__EXERCISE DIRECTIONS__:
Return each line of the material below exactly. Begin at the first and end on the line with "is an equivalence.".

__DATA TO PROCESS__:
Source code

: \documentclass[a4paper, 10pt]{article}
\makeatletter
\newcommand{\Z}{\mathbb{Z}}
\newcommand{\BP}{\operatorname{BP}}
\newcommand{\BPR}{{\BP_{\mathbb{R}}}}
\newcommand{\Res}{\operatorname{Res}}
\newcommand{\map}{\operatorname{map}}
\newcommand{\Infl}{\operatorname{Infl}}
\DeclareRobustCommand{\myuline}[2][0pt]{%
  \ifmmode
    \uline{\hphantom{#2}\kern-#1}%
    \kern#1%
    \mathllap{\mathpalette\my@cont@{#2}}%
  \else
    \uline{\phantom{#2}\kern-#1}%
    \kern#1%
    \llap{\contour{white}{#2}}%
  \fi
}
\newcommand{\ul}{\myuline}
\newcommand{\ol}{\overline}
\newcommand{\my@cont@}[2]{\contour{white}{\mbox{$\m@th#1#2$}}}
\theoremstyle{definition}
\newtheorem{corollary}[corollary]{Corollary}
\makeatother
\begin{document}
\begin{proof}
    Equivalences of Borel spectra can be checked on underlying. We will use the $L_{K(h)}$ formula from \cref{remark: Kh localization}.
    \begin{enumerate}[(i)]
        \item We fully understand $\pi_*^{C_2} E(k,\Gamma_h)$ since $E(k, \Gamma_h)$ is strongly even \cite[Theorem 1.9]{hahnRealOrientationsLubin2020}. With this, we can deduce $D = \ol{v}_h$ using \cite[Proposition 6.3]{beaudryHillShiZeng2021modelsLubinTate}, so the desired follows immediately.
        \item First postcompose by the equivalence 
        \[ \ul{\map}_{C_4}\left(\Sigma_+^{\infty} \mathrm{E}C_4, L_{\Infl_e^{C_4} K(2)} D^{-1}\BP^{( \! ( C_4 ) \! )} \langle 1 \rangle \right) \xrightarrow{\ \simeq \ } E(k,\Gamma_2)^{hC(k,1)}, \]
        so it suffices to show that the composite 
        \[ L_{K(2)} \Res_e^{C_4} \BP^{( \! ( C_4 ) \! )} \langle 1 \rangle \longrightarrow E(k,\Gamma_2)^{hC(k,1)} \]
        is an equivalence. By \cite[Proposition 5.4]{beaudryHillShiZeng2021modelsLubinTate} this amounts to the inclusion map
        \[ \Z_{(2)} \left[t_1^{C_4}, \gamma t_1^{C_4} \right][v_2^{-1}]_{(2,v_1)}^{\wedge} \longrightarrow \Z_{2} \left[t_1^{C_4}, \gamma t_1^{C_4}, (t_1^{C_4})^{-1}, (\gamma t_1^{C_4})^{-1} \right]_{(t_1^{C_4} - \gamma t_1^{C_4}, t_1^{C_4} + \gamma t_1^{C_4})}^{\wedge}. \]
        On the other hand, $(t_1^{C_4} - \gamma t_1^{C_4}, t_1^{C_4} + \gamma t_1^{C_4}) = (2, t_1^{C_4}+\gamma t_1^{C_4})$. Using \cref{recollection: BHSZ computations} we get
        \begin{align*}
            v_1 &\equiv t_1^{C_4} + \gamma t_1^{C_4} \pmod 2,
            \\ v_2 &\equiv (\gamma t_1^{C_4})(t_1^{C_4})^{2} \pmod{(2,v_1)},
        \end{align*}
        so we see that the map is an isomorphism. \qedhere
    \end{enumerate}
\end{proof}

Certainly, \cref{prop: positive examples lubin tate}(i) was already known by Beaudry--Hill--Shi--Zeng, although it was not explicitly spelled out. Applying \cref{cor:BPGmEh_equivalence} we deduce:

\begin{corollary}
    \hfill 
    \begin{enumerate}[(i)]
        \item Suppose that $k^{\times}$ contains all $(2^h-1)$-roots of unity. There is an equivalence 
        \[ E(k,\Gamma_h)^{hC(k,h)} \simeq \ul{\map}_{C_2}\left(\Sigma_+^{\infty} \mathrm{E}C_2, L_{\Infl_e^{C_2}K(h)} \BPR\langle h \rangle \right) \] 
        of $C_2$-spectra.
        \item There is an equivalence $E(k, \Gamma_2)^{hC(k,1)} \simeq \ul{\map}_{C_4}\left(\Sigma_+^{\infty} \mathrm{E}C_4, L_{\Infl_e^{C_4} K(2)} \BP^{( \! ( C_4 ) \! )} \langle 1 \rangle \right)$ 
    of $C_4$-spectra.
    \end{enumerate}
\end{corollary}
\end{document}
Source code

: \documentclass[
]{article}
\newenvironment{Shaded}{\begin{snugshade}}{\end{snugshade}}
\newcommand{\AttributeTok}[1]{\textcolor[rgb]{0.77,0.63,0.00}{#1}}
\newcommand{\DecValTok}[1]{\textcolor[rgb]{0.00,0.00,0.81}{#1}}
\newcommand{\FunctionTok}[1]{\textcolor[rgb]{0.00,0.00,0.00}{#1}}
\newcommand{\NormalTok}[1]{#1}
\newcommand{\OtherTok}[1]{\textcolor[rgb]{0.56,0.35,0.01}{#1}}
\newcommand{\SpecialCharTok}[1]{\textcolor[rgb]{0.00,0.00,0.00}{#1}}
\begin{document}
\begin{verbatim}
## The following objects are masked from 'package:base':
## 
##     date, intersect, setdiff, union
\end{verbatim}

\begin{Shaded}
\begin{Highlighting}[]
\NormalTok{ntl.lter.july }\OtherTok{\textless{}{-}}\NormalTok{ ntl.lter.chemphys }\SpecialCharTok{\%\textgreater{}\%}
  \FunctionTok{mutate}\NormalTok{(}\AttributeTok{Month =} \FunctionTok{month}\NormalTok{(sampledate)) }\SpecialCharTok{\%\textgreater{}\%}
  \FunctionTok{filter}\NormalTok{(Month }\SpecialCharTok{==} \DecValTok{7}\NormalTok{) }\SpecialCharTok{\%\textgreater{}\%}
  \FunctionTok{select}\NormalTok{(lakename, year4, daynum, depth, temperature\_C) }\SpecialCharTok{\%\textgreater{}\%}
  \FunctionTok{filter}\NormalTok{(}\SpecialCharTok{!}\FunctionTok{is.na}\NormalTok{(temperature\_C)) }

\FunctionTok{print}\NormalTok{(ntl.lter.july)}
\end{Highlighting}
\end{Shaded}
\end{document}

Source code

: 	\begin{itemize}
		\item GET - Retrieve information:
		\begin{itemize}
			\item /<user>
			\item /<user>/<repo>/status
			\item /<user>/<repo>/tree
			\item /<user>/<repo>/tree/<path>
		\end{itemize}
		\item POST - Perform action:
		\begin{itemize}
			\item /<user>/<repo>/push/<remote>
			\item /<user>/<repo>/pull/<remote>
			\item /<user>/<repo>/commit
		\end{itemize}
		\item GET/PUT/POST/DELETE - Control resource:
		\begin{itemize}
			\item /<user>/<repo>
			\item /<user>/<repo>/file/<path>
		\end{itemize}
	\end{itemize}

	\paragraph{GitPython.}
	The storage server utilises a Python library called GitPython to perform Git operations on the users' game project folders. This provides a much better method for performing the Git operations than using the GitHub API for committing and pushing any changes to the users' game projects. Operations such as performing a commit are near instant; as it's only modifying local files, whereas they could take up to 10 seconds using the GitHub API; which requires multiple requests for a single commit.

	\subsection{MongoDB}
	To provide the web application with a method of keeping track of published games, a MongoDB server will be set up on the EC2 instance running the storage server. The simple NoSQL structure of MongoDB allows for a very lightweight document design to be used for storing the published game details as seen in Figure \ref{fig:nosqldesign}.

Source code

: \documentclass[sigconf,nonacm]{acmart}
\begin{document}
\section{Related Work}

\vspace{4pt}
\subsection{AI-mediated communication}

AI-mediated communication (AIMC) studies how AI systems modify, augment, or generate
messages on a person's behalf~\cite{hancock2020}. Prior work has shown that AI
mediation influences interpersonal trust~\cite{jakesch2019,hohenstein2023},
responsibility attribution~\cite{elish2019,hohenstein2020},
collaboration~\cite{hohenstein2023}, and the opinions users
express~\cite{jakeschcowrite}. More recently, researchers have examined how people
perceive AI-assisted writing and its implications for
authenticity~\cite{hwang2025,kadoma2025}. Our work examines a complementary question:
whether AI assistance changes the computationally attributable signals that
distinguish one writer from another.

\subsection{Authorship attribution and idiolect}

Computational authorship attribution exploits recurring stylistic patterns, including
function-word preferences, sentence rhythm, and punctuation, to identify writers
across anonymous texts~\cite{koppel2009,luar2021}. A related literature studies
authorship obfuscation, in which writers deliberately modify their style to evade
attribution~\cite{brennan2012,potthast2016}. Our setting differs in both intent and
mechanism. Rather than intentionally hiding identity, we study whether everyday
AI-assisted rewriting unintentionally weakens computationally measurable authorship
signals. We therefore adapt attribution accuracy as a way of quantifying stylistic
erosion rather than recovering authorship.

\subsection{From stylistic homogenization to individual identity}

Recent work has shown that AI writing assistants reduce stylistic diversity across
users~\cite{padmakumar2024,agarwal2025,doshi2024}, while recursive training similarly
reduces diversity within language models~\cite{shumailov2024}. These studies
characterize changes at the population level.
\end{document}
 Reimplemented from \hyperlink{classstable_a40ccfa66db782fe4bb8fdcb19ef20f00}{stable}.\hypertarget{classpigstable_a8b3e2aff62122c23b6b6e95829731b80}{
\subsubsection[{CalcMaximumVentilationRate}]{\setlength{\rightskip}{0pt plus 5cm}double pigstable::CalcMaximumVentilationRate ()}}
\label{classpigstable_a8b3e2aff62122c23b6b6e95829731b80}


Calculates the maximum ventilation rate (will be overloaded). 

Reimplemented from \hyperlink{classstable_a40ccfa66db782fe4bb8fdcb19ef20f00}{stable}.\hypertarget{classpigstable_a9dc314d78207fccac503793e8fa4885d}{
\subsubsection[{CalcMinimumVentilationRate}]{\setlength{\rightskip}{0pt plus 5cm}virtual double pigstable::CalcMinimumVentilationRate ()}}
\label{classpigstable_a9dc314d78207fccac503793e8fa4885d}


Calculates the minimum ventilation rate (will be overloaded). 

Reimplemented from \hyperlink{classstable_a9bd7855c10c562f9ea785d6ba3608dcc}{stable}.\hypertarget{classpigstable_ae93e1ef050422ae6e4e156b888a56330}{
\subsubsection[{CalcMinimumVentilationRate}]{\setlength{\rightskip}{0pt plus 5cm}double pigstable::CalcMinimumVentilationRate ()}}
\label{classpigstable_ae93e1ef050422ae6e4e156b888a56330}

__ANSWER BOX__:
Source code

: \documentclass[a4paper, 10pt]{article}
\makeatletter
\newcommand{\Z}{\mathbb{Z}}
\newcommand{\BP}{\operatorname{BP}}
\newcommand{\BPR}{{\BP_{\mathbb{R}}}}
\newcommand{\Res}{\operatorname{Res}}
\newcommand{\map}{\operatorname{map}}
\newcommand{\Infl}{\operatorname{Infl}}
\DeclareRobustCommand{\myuline}[2][0pt]{%
  \ifmmode
    \uline{\hphantom{#2}\kern-#1}%
    \kern#1%
    \mathllap{\mathpalette\my@cont@{#2}}%
  \else
    \uline{\phantom{#2}\kern-#1}%
    \kern#1%
    \llap{\contour{white}{#2}}%
  \fi
}
\newcommand{\ul}{\myuline}
\newcommand{\ol}{\overline}
\newcommand{\my@cont@}[2]{\contour{white}{\mbox{$\m@th#1#2$}}}
\theoremstyle{definition}
\newtheorem{corollary}[corollary]{Corollary}
\makeatother
\begin{document}
\begin{proof}
    Equivalences of Borel spectra can be checked on underlying. We will use the $L_{K(h)}$ formula from \cref{remark: Kh localization}.
    \begin{enumerate}[(i)]
        \item We fully understand $\pi_*^{C_2} E(k,\Gamma_h)$ since $E(k, \Gamma_h)$ is strongly even \cite[Theorem 1.9]{hahnRealOrientationsLubin2020}. With this, we can deduce $D = \ol{v}_h$ using \cite[Proposition 6.3]{beaudryHillShiZeng2021modelsLubinTate}, so the desired follows immediately.
        \item First postcompose by the equivalence 
        \[ \ul{\map}_{C_4}\left(\Sigma_+^{\infty} \mathrm{E}C_4, L_{\Infl_e^{C_4} K(2)} D^{-1}\BP^{( \! ( C_4 ) \! )} \langle 1 \rangle \right) \xrightarrow{\ \simeq \ } E(k,\Gamma_2)^{hC(k,1)}, \]
        so it suffices to show that the composite 
        \[ L_{K(2)} \Res_e^{C_4} \BP^{( \! ( C_4 ) \! )} \langle 1 \rangle \longrightarrow E(k,\Gamma_2)^{hC(k,1)} \]
        is an equivalence. By \cite[Proposition 5.4]{beaudryHillShiZeng2021modelsLubinTate} this amounts to the inclusion map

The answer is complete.